## Goal of the exercise
Using the data that follows, return exactly the lines from the one that contains "It is important" through the one that contains "[/**/.env/pyvenv-3.XX/bin/pip3]", ends included.

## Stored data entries
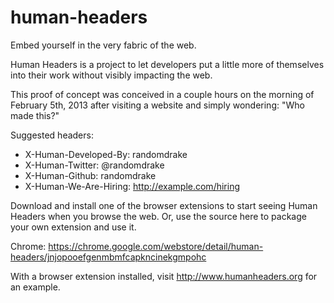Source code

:human-headers
=============

Embed yourself in the very fabric of the web.

Human Headers is a project to let developers put a little more of themselves into their work without visibly impacting the web.

This proof of concept was conceived in a couple hours on the morning of February 5th, 2013 after visiting a website and simply wondering: "Who made this?"

Suggested headers:

* X-Human-Developed-By: randomdrake
* X-Human-Twitter: @randomdrake
* X-Human-Github: randomdrake
* X-Human-We-Are-Hiring: http://example.com/hiring

Download and install one of the browser extensions to start seeing Human Headers when you browse the web. Or, use the source here to package your own extension and use it.

Chrome: https://chrome.google.com/webstore/detail/human-headers/jnjopooefgenmbmfcapkncinekgmpohc

With a browser extension installed, visit http://www.humanheaders.org for an example.



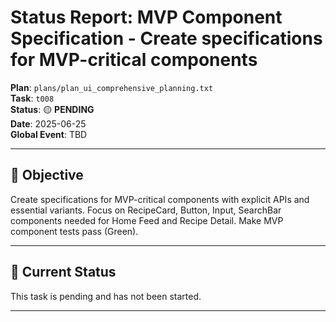 # Status Report: MVP Component Specification - Create specifications for MVP-critical components

**Plan**: `plans/plan_ui_comprehensive_planning.txt`  
**Task**: `t008`  
**Status**: 🟡 **PENDING**  
**Date**: 2025-06-25  
**Global Event**: TBD

---

## 🎯 **Objective**

Create specifications for MVP-critical components with explicit APIs and essential variants. Focus on RecipeCard, Button, Input, SearchBar components needed for Home Feed and Recipe Detail. Make MVP component tests pass (Green).

---

## 🚧 **Current Status**

This task is pending and has not been started.

--- 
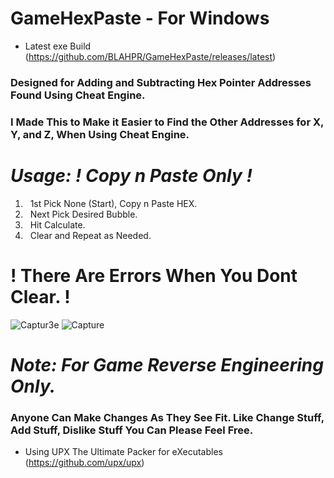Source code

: # GameHexPaste - For Windows
* Latest exe Build (https://github.com/BLAHPR/GameHexPaste/releases/latest)
### Designed for Adding and Subtracting Hex Pointer Addresses Found Using Cheat Engine.
### I Made This to Make it Easier to Find the Other Addresses for X, Y, and Z, When Using Cheat Engine. 
# *Usage: ! Copy n Paste Only !*
1. &nbsp; 1st Pick None (Start), Copy n Paste HEX.
2. &nbsp; Next Pick Desired Bubble.
3. &nbsp; Hit Calculate.
4. &nbsp; Clear and Repeat as Needed.

# ! There Are Errors When You Dont Clear. !

![Captur3e](https://github.com/user-attachments/assets/8eb4fae8-a92c-4f78-8a5a-3f16c6afc421)
![Capture](https://github.com/user-attachments/assets/7435eee5-0c6b-43cb-baa4-695a7f0ec88f)

# *Note: For Game Reverse Engineering Only.*
### Anyone Can Make Changes As They See Fit. Like Change Stuff, Add Stuff, Dislike Stuff You Can Please Feel Free.
* Using UPX The Ultimate Packer for eXecutables (https://github.com/upx/upx)
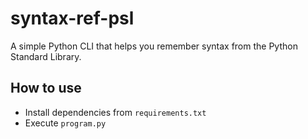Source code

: # syntax-ref-psl

A simple Python CLI that helps you remember syntax from the Python Standard Library.

## How to use

- Install dependencies from `requirements.txt`
- Execute `program.py`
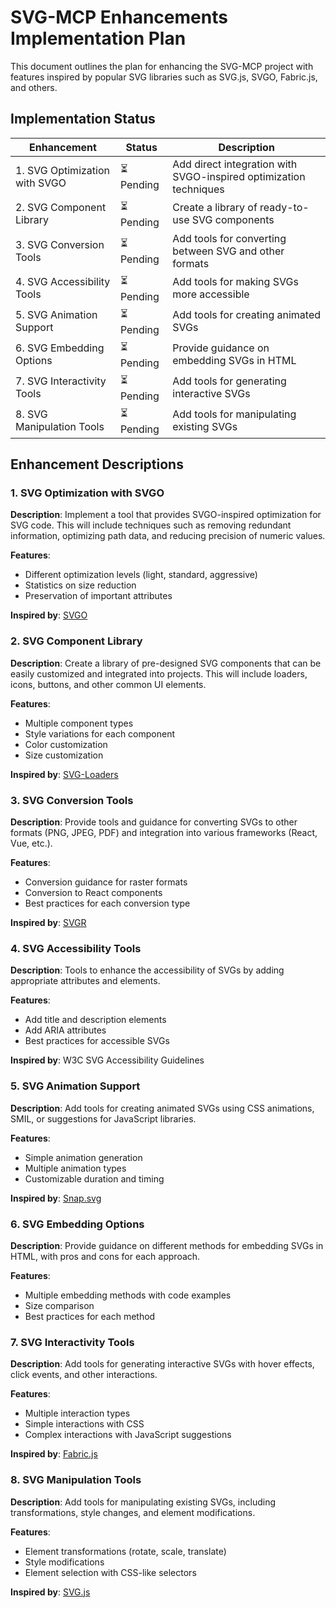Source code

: # SVG-MCP Enhancements Implementation Plan

This document outlines the plan for enhancing the SVG-MCP project with features inspired by popular SVG libraries such as SVG.js, SVGO, Fabric.js, and others.

## Implementation Status

| Enhancement | Status | Description |
|-------------|--------|-------------|
| 1. SVG Optimization with SVGO | ⏳ Pending | Add direct integration with SVGO-inspired optimization techniques |
| 2. SVG Component Library | ⏳ Pending | Create a library of ready-to-use SVG components |
| 3. SVG Conversion Tools | ⏳ Pending | Add tools for converting between SVG and other formats |
| 4. SVG Accessibility Tools | ⏳ Pending | Add tools for making SVGs more accessible |
| 5. SVG Animation Support | ⏳ Pending | Add tools for creating animated SVGs |
| 6. SVG Embedding Options | ⏳ Pending | Provide guidance on embedding SVGs in HTML |
| 7. SVG Interactivity Tools | ⏳ Pending | Add tools for generating interactive SVGs |
| 8. SVG Manipulation Tools | ⏳ Pending | Add tools for manipulating existing SVGs |

## Enhancement Descriptions

### 1. SVG Optimization with SVGO

**Description**: Implement a tool that provides SVGO-inspired optimization for SVG code. This will include techniques such as removing redundant information, optimizing path data, and reducing precision of numeric values.

**Features**:
- Different optimization levels (light, standard, aggressive)
- Statistics on size reduction
- Preservation of important attributes

**Inspired by**: [SVGO](https://github.com/svg/svgo)

### 2. SVG Component Library

**Description**: Create a library of pre-designed SVG components that can be easily customized and integrated into projects. This will include loaders, icons, buttons, and other common UI elements.

**Features**:
- Multiple component types
- Style variations for each component
- Color customization
- Size customization

**Inspired by**: [SVG-Loaders](https://github.com/SamHerbert/SVG-Loaders)

### 3. SVG Conversion Tools

**Description**: Provide tools and guidance for converting SVGs to other formats (PNG, JPEG, PDF) and integration into various frameworks (React, Vue, etc.).

**Features**:
- Conversion guidance for raster formats
- Conversion to React components
- Best practices for each conversion type

**Inspired by**: [SVGR](https://github.com/gregberge/svgr)

### 4. SVG Accessibility Tools

**Description**: Tools to enhance the accessibility of SVGs by adding appropriate attributes and elements.

**Features**:
- Add title and description elements
- Add ARIA attributes
- Best practices for accessible SVGs

**Inspired by**: W3C SVG Accessibility Guidelines

### 5. SVG Animation Support

**Description**: Add tools for creating animated SVGs using CSS animations, SMIL, or suggestions for JavaScript libraries.

**Features**:
- Simple animation generation
- Multiple animation types
- Customizable duration and timing

**Inspired by**: [Snap.svg](https://github.com/adobe-webplatform/Snap.svg)

### 6. SVG Embedding Options

**Description**: Provide guidance on different methods for embedding SVGs in HTML, with pros and cons for each approach.

**Features**:
- Multiple embedding methods with code examples
- Size comparison
- Best practices for each method

### 7. SVG Interactivity Tools

**Description**: Add tools for generating interactive SVGs with hover effects, click events, and other interactions.

**Features**:
- Multiple interaction types
- Simple interactions with CSS
- Complex interactions with JavaScript suggestions

**Inspired by**: [Fabric.js](https://github.com/fabricjs/fabric.js)

### 8. SVG Manipulation Tools

**Description**: Add tools for manipulating existing SVGs, including transformations, style changes, and element modifications.

**Features**:
- Element transformations (rotate, scale, translate)
- Style modifications
- Element selection with CSS-like selectors

**Inspired by**: [SVG.js](https://github.com/svgdotjs/svg.js)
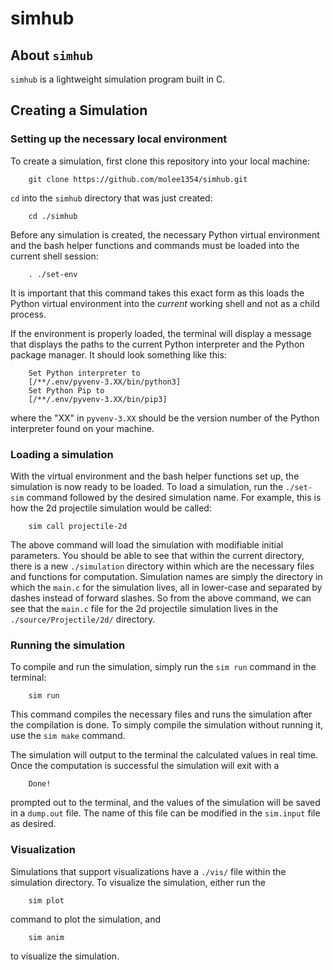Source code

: # simhub

## About `simhub`

`simhub` is a lightweight simulation program built in C.

## Creating a Simulation

### Setting up the necessary local environment

To create a simulation, first clone this repository into your local machine:

        git clone https://github.com/molee1354/simhub.git

`cd` into the `simhub` directory that was just created:

        cd ./simhub

Before any simulation is created, the necessary Python virtual environment and the bash helper functions and commands must be loaded into the current shell session:

        . ./set-env

It is important that this command takes this exact form as this loads the Python virtual environment into the *current* working shell and not as a child process.

If the environment is properly loaded, the terminal will display a message that displays the paths to the current Python interpreter and the Python package manager. It should look something like this:

        Set Python interpreter to 
        [/**/.env/pyvenv-3.XX/bin/python3]
        Set Python Pip to 
        [/**/.env/pyvenv-3.XX/bin/pip3]

where the "XX" in `pyvenv-3.XX` should be the version number of the Python interpreter found on your machine.

### Loading a simulation

With the virtual environment and the bash helper functions set up, the simulation is now ready to be loaded. To load a simulation, run the `./set-sim` command followed by the desired simulation name. For example, this is how the 2d projectile simulation would be called:

        sim call projectile-2d

The above command will load the simulation with modifiable initial parameters. You should be able to see that within the current  directory, there is a new `./simulation` directory within which are the necessary files and functions for computation. Simulation names are simply the directory in which the `main.c` for the simulation lives, all in lower-case and separated by dashes instead of forward slashes. So from the above command, we can see that the `main.c` file for the 2d projectile simulation lives in the `./source/Projectile/2d/` directory.

### Running the simulation

To compile and run the simulation, simply run the `sim run` command in the terminal:

        sim run

This command compiles the necessary files and runs the simulation after the compilation is done. To simply compile the simulation without running it, use the `sim make` command.

The simulation will output to the terminal the calculated values in real time. Once the computation is successful the simulation will exit with a

        Done!

prompted out to the terminal, and the values of the simulation will be saved in a `dump.out` file. The name of this file can be modified in the `sim.input` file as desired.

### Visualization

Simulations that support visualizations have a `./vis/` file within the simulation directory. To visualize the simulation, either run the

        sim plot

command to plot the simulation, and

        sim anim

to visualize the simulation.
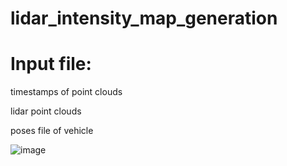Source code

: # lidar_intensity_map_generation
# Input file:

timestamps of point clouds

lidar point clouds

poses file of vehicle

       
![image](https://github.com/li-mandy/lidar_intensity_map_generation/blob/main/img/lidar_intensity_map.gif)
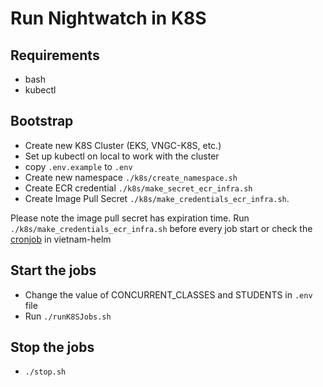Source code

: # Run Nightwatch in K8S

## Requirements

- bash
- kubectl 

## Bootstrap

- Create new K8S Cluster (EKS, VNGC-K8S, etc.)
- Set up kubectl on local to work with the cluster
- copy `.env.example` to `.env`
- Create new namespace `./k8s/create_namespace.sh`
- Create ECR credential `./k8s/make_secret_ecr_infra.sh`
- Create Image Pull Secret `./k8s/make_credentials_ecr_infra.sh`. 

Please note the image pull secret has expiration time. Run `./k8s/make_credentials_ecr_infra.sh` before every job start or check the [cronjob](https://github.com/KL-Engineering/vietnam-helm/blob/main/k8s/helm/helmfile.d/kidsloop.yaml#L43-L62) in vietnam-helm 

## Start the jobs

- Change the value of CONCURRENT_CLASSES and STUDENTS in `.env` file
- Run `./runK8SJobs.sh`

## Stop the jobs

- `./stop.sh`
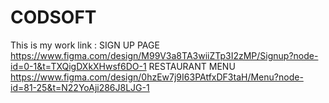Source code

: # CODSOFT
This is my work link : 
SIGN UP PAGE https://www.figma.com/design/M99V3a8TA3wiiZTp3I2zMP/Signup?node-id=0-1&t=TXQigDXkXHwsf6DO-1
RESTAURANT MENU https://www.figma.com/design/0hzEw7j9I63PAtfxDF3taH/Menu?node-id=81-25&t=N22YoAji286J8LJG-1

## Solved exercise
It is important that this command takes this exact form as this loads the Python virtual environment into the *current* working shell and not as a child process.

If the environment is properly loaded, the terminal will display a message that displays the paths to the current Python interpreter and the Python package manager. It should look something like this:

        Set Python interpreter to 
        [/**/.env/pyvenv-3.XX/bin/python3]
        Set Python Pip to 
        [/**/.env/pyvenv-3.XX/bin/pip3]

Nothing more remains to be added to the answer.